Beginning of the End of Delaware’s Corporate Hegemony?
The Economist has an article about how North Dakota is trying to woo corporations away from Delaware with their new shareholder-friendly incorporation laws. There are some interesting stats in the article, specifically the one that says that each household is subsidized $3000/year by the tax gain on incorporation services. If you think the NCC tax hike is unpopular, wait for the $3000 increase if companies move en masse to N.D.
Tags: Delaware
When Delaware enacted its general corporation law in 1899, the American Law Review savaged not only the code but also the state that passed it, calling Delaware a “little community of truck-farmers and clam-diggers…determined to get her little, tiny, sweet, round, baby hand into the grab bag.”
They sure knew how to call a State out back in 1899.
Oh my, that has to be the most hilarious quote of the year, Jason, you clam-digger you.
It’s an interesting story; thanks for highlighting it. I don’t think it will make much of a dent into Delaware’s status as the state of choice for incorporation.
First, as the article noted, Delaware’s Chancery Court has moved with the times and in recent years issued rulings in favor of shareholders at the expense of management.
Second, forcing management to incorporate in ND would not be any less difficult than forcing management to adopt some of the specific reforms that the state would allow.
Often shareholder activists manage to get through to management even without achieving a majority vote; a dissident proxy measure or vote against a slate of directors that manages 35 to 40 percent usually results in management adopting some of the dissident shareholders’ demands. Forcing a corporation to reincorporate in North Dakota may be used as a threat by dissidents, but I don’t see it happening very often.

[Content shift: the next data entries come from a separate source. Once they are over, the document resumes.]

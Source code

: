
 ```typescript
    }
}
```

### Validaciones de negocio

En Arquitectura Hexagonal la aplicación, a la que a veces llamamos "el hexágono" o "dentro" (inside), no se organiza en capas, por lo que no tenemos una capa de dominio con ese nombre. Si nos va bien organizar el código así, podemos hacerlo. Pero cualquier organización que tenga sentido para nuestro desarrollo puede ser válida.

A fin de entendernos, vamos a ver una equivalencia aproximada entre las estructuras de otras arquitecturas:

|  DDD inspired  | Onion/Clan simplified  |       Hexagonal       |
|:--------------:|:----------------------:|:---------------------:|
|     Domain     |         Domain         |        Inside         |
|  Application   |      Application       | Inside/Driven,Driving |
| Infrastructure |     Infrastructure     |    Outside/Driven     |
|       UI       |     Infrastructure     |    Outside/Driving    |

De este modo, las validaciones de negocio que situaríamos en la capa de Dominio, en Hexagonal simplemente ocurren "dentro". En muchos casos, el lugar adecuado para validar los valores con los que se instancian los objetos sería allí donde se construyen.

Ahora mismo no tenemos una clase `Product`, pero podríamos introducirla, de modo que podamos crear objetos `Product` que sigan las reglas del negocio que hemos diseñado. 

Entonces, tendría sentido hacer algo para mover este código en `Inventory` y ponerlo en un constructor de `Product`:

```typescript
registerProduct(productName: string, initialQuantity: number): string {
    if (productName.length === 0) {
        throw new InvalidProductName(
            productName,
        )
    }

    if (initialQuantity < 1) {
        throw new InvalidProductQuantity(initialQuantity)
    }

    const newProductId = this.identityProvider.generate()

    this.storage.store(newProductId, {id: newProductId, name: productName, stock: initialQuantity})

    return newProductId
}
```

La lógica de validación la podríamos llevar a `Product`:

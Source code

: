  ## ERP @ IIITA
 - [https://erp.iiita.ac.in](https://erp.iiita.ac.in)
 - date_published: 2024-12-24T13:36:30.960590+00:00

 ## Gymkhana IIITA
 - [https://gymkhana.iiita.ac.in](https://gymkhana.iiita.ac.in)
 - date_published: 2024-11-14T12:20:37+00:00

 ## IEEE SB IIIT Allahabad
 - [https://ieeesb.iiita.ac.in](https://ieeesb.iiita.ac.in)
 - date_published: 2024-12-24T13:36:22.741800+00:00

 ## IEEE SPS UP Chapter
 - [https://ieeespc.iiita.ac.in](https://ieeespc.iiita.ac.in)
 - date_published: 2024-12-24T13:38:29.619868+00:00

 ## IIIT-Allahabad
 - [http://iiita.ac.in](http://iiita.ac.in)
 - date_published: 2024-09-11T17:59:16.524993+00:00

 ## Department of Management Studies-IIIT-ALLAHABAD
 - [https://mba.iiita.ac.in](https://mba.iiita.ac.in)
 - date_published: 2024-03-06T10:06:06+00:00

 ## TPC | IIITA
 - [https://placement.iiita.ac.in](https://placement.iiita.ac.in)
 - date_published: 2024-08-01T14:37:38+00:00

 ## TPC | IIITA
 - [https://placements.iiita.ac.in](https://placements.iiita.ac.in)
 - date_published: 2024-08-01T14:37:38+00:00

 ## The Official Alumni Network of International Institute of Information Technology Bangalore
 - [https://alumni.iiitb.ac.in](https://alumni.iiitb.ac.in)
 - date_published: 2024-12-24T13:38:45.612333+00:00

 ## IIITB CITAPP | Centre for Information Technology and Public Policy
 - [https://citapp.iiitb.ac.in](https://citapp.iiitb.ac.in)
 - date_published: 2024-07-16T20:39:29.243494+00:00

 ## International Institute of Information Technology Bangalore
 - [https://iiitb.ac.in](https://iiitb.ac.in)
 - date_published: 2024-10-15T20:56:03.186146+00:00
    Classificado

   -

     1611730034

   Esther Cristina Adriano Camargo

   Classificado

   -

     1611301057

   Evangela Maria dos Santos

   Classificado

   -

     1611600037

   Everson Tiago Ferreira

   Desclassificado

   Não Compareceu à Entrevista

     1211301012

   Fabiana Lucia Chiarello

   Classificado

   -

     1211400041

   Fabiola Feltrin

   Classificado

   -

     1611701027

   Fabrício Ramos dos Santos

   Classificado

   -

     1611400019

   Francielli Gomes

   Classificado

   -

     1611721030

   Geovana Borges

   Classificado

Another big plus Delaware has that North Dakota lacks is a century of court decisions. Big corporations will not “hire” North Dakota as their domicile until the court resume interpreting these new laws is seen. As most lawyers know, the judges can do any damn thing regardless of plain facts and statutes (althouth the latter aren’t usually very plain).
One of the prime examples of Delaware’s Chancery competence happened a few years ago when an idiot Justice applied personal liability on a Board of Directors. The Board had sold the company for a price higher than was publically traded. Some of the shareholders, and the Justice, thought the Board might have been able to hold out for more. They then invented a higher price, and personally charged the Directors with the difference. The corporate world freaked out. The decisions was revisited, reversed, and the idiot Chancellor was “promoted” to another court.
Don’t think North Dakota has a chance.